Dataset entries:

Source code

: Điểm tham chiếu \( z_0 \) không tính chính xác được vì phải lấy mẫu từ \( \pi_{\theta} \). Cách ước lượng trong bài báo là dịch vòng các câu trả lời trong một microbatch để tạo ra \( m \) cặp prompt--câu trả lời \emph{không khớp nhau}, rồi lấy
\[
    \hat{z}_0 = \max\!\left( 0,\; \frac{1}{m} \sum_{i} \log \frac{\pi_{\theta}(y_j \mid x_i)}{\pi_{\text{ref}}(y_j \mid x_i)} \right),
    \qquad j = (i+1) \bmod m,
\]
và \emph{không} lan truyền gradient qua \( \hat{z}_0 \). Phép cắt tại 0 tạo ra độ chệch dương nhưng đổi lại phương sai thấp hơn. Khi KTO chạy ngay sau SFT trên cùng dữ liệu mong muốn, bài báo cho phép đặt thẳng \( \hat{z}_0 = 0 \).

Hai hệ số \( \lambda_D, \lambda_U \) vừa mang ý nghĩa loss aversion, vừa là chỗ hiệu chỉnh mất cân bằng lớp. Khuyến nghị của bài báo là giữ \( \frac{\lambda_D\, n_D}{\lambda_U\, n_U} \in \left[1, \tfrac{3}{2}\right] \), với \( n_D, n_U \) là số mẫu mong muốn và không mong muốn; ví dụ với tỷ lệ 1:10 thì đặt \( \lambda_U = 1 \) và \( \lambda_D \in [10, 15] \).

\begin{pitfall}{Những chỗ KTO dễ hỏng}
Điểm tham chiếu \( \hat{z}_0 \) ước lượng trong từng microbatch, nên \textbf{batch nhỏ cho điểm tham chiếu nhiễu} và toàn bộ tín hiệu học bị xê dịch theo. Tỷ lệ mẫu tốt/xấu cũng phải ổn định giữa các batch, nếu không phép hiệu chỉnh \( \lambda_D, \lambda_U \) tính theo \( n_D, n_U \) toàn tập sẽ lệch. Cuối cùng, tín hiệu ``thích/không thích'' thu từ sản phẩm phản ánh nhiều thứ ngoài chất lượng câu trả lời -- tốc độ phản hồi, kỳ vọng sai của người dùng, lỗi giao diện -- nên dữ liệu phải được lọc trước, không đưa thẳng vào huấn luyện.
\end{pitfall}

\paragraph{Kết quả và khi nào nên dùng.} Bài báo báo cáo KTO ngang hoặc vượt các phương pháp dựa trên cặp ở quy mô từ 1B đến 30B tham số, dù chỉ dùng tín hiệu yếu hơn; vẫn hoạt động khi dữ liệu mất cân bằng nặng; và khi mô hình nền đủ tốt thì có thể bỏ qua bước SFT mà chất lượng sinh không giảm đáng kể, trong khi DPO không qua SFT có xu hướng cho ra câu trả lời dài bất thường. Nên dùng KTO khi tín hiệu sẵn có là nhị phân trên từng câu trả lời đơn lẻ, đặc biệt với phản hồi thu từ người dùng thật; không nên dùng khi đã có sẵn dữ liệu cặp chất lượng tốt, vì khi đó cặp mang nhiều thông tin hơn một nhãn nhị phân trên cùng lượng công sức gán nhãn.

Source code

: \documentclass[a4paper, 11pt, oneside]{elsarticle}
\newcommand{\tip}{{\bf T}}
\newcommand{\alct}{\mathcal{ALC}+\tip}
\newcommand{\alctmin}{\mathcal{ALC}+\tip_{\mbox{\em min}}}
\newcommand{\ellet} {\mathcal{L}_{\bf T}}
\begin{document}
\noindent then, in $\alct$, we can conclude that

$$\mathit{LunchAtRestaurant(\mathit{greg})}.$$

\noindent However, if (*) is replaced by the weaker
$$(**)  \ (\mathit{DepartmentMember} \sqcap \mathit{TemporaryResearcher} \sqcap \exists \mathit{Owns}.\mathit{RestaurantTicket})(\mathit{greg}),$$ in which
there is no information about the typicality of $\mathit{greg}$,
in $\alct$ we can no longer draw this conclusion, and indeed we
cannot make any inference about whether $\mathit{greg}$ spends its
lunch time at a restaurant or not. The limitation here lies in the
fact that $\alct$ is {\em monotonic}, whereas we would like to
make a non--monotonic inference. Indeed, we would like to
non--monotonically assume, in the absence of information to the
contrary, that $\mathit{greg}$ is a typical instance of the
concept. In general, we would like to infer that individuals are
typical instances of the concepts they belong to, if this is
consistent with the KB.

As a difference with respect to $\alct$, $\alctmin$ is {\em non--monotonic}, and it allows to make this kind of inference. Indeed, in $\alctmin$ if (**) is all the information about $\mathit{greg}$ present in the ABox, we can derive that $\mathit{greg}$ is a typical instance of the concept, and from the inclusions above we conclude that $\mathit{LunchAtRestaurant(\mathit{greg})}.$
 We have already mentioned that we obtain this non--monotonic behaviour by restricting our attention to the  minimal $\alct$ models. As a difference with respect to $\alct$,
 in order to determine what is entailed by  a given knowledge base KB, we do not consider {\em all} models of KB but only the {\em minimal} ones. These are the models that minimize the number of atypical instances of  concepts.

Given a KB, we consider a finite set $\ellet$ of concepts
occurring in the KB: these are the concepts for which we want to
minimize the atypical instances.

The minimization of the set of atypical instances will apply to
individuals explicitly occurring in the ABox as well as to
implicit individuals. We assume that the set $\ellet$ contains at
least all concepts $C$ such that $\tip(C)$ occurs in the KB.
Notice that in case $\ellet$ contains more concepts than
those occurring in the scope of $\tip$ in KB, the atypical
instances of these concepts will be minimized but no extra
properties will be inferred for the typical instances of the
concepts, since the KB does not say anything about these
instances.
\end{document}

EXERCISE DETAILS: Scan the lines above for "about", then copy every one that has it.

RESULT OF THE TASK:
there is no information about the typicality of $\mathit{greg}$,
cannot make any inference about whether $\mathit{greg}$ spends its
As a difference with respect to $\alct$, $\alctmin$ is {\em non--monotonic}, and it allows to make this kind of inference. Indeed, in $\alctmin$ if (**) is all the information about $\mathit{greg}$ present in the ABox, we can derive that $\mathit{greg}$ is a typical instance of the concept, and from the inclusions above we conclude that $\mathit{LunchAtRestaurant(\mathit{greg})}.$
concepts, since the KB does not say anything about these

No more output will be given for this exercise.